Les principes analytiques de l’économie appliqués aux artistes et à leur production : problèmes de la marchandisation de l’art, de la pérennité de l’œuvre, des conséquences et des enjeux de sa reproductibilité, etc. Des problématiques constantes à l’ère de la globalisation, dont cette étude rend compte avec objectivité.

— Éditeurs: Unesco, Paris / Economica, Paris
— Année : 2002
— Format : 24,50 x 16 cm
— Illustrations : aucune
— Pages : 316
— Langue : français
— ISBN : 92-3-203834-X
— Prix : 29 €

Introduction
par Xavier Greffe (extrait, pp. 1-4)

Les arts impriment le développement économique et social à travers la création d’emplois, l’ouverture de nouveaux marchés, l’intégration sociale, l’amélioration du cadre de vie. Pourtant, les économistes n’ont jamais vraiment intégré les arts dans leurs analyses. Habitués à arbitrer entre ce qui profite et ce qui nuit, à la limite entre ce qui est juste et ce qui l’est moins, ils ne le sont guère à distinguer ce qui est beau de ce qui ne l’est pas. Ayant pour vocation de déterminer des utilités et des prix, ils restent démunis face à des activités dont la fonctionnalité est mal perçue. Lorsque les artistes se confondaient à des artisans, ils pouvaient au moins valoriser l’activité de l’artiste comme celle de l’artisan. Ce temps passé, et face à des défis tels que ceux de l’art pour l’art ou les fluctuations du prix des œuvres d’art dans le temps, ils suggèrent avec difficulté d’autres fonctionnalités et d’autres valeurs. Comment, dans ces circonstances, éclairer l’empreinte économique des arts et la lier au fonctionnement d’ensemble de la Société sans, verser dans le maelström des pétitions de principes ou des procès d’intention ?

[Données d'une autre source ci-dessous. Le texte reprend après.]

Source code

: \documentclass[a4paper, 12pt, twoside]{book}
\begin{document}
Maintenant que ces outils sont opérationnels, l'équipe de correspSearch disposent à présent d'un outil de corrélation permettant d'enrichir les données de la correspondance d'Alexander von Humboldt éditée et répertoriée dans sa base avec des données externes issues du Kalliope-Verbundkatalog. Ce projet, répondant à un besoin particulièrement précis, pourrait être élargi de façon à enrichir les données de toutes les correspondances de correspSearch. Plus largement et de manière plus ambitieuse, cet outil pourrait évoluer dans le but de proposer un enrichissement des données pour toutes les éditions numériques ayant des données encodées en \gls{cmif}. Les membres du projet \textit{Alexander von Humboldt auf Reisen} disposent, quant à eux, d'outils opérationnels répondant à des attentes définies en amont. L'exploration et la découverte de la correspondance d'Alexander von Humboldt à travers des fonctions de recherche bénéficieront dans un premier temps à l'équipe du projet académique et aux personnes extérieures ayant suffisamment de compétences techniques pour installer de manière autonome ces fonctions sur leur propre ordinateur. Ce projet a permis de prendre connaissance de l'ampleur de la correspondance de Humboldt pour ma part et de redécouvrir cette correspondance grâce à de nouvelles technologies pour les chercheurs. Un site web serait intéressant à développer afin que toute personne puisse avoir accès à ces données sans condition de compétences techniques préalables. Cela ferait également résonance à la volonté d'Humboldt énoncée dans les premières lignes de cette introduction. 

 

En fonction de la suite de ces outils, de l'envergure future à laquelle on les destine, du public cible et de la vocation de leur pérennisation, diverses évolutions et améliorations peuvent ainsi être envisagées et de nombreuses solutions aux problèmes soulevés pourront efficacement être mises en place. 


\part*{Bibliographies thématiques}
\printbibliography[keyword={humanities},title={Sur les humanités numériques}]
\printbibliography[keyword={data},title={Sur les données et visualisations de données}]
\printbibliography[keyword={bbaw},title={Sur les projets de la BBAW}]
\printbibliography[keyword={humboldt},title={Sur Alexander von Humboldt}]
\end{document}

« L’œuvre d’art n’a de valeur que dans la mesure où elle frémit des réflexes de l’avenir » nous rappelle André Breton [Introduction au discours sur le peu de réalité, Paris : Gallimard, 1950, p. 221], et Walter Benjamin de préciser : « L’une des tâches primordiales de l’art a été de tout temps de susciter une demande en un temps qui n’était pas mûr pour qu’elle pût recevoir pleine satisfaction » [L’Œuvre d’art (dernière version de 1939), in Œuvres, Paris : Gallimard, Folio essais, 2000, p. 306]. Tout le défi économique de l’art est ici circonscrit : comment prêter des valeurs à des choses jusqu’alors inconnues ou peu identifiables ? L’exploration de cette valeur esthétique se révèlera pleine de difficultés. Bien original est ce marché qui associe la créativité des artistes, la déstabilisation recherchée des goûts et le degré de conviction des critiques.

D’autres approches de la valeur élargiront-elles ces perspectives ? Une valeur de développement tient à l’effet favorable des arts sur le développement. Dans leur versant productif, les arts aident à la création de nouvelles références, modèles et produits, fondant ainsi les industries de la créativité. Ils produisent des compétences qui, utilisées dans des secteurs non artistiques, en améliorent la qualité. Ils ré-enchantent les lieux de consommation. Dans leur versant social, les pratiques artistiques sont censées renforcer les identités des individus et créer du lien social. Dans leur versant territorial, les créations artistiques peuvent améliorer le cadre de vie et renforcer l’image de marque des territoires. La valeur d’activité ouvre une autre approche — les arts étant à la base de dépenses de transport, de restauration, d’achats de produits, leur valeur peut dériver de celle de ces activités, ce qui conduira peu à peu à faire glisser les arts dans la filière des loisirs ou de l’entertainment. Cette re-fonctionnalisation de l’analyse des arts enrichit leur mise en perspective économique, mais ajoute aux défis de la valeur esthétique les risques de l’intervention de groupes de pression ou de la mise sous tutelle des artistes.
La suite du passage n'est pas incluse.